"...for who is he who will devote himself to be close to me?" declares the Lord. Jer. 30:21
Previous to this verse, Jeremiah has been sharing about the future restoration of Israel. The Lord had pleaded with his people to turn from their wickedness. They refused to listen and and were taken into captivity by foreign governments. Yet God's mercy is extended and the beginning of this passage predicts the days to come when Jerusalem will be rebuilt, and the captives will come home with great rejoicing and honor. A leader will emerge from them who the Lord will bring near and close to himself.

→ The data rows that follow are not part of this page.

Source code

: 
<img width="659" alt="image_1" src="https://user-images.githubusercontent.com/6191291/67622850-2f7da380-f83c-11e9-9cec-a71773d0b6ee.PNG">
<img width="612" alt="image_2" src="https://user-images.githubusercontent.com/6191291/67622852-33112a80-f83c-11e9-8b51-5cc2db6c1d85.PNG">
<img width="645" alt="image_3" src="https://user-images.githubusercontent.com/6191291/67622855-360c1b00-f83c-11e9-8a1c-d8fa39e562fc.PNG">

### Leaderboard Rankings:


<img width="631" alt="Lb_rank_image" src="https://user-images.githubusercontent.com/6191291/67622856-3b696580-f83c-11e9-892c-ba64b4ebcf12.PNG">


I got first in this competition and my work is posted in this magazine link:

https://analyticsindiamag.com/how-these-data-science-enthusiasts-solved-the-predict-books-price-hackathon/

Then he asks the question, "Who will devote himself to be close to me?"
God is asking for relationship and intimacy. Amazing, isn't it, that our great big God seeks people like us to be close to him? How cozy does that sound? Who wouldn't want to say yes to an invitation to be tight with the God of the universe?
But notice that hefty word 'devote' in the invitation. Responding to the call may require more than a glib yes.
I haven't found devotion to be my forte. My heart has said, "yes,Lord" to many things, but how many of them have I stuck with? What would it look like to devote myself to being close to God?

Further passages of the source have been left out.